In December 2001, the issuance of the 38th publication marked the end of the genesis of the Berlin-Brandenburgish Dictionary, which began in the first decade of the twentieth century. The four-volume dictionary offers comprehensive insight into the use of Märkisch Low German in Brandenburg and thereby preserves a dialect that is threatened today, for a variety of reasons, with a slow disappearance. Because the surveys were not limited to Märkisch dialect boundaries, which extend beyond the state of Brandenburg to Saxony-Anhalt and include the three former GDR districts of Potsdam, Frankfurt an der Oder, and Schwerin, the archive also includes sources and data on Berlin as well as the southern part of Brandenburg, which forms a broad transitional border to Middle German.
The extensive archive that constitutes the basis for the dictionary was handed over in 2002 from the Saxon Academy of Sciences in Leipzig to the Professor for Language History at the Department of German Language and Literature at the University of Potsdam so that it would be available to the public and to researchers for ongoing research purposes.

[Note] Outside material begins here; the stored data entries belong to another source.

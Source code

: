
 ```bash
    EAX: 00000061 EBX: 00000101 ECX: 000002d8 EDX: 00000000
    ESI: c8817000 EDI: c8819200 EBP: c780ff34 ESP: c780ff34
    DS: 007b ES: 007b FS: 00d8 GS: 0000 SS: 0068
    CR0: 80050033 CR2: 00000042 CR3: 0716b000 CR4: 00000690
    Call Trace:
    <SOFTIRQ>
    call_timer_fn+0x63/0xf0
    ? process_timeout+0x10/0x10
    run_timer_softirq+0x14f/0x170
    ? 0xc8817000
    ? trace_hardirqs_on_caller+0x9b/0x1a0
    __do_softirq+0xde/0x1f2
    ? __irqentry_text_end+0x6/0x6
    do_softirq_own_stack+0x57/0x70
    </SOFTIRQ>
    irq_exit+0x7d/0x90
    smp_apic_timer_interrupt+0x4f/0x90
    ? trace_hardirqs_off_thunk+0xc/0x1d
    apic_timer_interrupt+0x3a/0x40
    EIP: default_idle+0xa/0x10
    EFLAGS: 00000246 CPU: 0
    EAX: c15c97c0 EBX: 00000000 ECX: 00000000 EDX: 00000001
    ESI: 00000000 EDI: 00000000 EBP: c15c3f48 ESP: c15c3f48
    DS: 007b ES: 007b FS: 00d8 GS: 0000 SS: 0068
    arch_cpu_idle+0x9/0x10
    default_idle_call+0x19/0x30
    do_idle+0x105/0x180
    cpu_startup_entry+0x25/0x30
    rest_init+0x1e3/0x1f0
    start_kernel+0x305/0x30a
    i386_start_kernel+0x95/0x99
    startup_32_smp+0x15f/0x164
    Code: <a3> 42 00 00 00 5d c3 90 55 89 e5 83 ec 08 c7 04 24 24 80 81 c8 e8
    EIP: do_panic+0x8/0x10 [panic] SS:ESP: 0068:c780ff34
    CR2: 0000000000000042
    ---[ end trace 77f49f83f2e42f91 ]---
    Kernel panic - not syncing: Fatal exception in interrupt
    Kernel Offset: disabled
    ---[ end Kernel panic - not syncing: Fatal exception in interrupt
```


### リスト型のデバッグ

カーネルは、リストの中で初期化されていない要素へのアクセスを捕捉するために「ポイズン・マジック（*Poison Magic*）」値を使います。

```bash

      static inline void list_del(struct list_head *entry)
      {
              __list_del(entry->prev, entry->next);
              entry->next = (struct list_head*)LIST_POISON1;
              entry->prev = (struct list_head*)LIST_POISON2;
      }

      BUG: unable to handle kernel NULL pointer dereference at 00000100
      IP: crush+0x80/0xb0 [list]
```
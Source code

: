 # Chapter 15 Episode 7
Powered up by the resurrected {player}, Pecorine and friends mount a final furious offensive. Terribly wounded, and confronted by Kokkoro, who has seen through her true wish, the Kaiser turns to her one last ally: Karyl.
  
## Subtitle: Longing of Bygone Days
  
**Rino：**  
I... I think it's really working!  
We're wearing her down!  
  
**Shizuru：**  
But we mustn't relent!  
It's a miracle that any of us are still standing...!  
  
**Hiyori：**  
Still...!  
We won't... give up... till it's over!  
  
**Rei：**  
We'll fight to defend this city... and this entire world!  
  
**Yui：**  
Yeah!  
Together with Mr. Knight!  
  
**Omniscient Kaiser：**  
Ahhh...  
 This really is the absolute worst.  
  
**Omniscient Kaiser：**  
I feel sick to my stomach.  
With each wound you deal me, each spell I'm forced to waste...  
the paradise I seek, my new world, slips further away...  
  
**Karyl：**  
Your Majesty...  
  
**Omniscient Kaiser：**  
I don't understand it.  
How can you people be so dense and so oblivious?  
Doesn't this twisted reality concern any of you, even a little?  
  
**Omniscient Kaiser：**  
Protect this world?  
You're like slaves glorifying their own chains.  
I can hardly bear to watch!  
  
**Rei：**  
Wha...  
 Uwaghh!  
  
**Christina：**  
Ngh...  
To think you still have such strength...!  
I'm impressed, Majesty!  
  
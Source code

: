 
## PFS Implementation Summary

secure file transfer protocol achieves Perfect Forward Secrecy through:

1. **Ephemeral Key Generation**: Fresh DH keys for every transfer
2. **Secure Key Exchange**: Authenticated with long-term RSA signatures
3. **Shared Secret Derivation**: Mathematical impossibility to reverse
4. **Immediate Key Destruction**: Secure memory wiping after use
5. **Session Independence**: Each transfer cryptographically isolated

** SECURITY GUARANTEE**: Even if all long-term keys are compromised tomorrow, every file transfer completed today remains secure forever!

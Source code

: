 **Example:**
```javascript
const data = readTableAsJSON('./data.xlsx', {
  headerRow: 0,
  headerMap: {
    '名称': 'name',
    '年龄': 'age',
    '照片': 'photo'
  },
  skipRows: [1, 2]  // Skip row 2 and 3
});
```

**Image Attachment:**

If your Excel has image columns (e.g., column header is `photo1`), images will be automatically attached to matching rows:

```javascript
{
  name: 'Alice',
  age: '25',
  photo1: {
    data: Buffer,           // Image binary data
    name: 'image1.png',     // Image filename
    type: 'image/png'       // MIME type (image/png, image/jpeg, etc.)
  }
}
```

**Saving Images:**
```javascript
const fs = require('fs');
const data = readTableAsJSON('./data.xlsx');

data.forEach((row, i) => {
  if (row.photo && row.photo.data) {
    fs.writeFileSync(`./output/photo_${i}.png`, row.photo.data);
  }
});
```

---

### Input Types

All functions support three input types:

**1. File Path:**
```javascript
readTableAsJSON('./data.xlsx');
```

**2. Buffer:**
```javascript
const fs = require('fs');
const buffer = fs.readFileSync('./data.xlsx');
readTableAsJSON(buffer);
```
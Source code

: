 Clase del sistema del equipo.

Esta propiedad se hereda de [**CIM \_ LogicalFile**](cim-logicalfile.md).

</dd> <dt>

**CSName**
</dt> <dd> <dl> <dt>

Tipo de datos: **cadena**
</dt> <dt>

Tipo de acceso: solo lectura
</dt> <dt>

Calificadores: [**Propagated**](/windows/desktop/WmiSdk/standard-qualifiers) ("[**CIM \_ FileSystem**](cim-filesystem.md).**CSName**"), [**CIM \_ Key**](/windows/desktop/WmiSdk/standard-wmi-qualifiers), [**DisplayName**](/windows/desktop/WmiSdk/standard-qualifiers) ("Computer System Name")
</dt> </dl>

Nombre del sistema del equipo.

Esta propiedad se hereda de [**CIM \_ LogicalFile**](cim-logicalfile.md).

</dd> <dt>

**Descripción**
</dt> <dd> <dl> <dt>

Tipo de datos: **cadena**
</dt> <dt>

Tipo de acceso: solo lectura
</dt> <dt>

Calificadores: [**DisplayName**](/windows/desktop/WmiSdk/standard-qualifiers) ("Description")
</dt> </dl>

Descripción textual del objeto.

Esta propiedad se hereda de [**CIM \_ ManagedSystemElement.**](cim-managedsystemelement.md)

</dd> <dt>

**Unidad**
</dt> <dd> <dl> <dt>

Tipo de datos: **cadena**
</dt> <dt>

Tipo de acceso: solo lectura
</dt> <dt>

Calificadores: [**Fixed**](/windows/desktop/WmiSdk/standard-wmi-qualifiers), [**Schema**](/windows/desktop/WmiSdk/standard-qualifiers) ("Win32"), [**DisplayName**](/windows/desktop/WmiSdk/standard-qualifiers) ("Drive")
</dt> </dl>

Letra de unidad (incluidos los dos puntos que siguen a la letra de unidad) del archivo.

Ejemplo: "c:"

Hermann Teuchert, a head teacher in Berlin, began in the early twentieth century to assemble the first collections for a dictionary that initially was planned to have only one volume. When he was appointed as professor at the University of Rostock, work on this project came to a halt, but he later provided his numerous records to the dictionary archive.
In 1939, Anneliese Bretschneider took over the job of building up a new collection. Despite the outbreak of the Second World War, she dedicated herself intensively to an evaluation of the various dialect atlases and regional literature. Notwithstanding the loss of a majority of the holdings stored in the Prignitz, the German Commission of the German Academy of Sciences in Berlin decided in 1949 to commission the Berlin-Brandenburg Dictionary in a series of dialect dictionaries supervised by the Commission. Under the leadership of Ernst Hadermann, the organizational requirements for the collections were completed; in 1950, a new position was created for this purpose on the premises of the State University of Potsdam. Like other dialect dictionaries in the GDR, the Berlin-Brandeburgish Dictionary (BBW) became a research project by the German Academy of Sciences and was associated with the Academy from a scholarly and organizational perspective. Anneliese Brettschneider directed efforts on the dictionary from 1956 to 1959, and in 1959 the position was moved from Potsdam to Berlin.
From 1959 to 1979, efforts on the dictionary were directed by Gerhard Ising, who in many ways was a godsend; the work on the dictionary came under fire many times in the 1960s and 1970s, and the project was able to continue largely due to his dedication. The first publications took place in 1965. Under the leadership of Joachim Wiese, work on the dictionary came to a successful conclusion in 2001, with only a few people working on it.
The Brandenburgish Language Landscape
The Brandenburgish linguistic landscape is the result of various settlement and integration processes that reach back far into the past. Even if Low German is the essential foundation, there are also influences from Dutch, Germanic, Slavic, East Middle German, French, and other languages.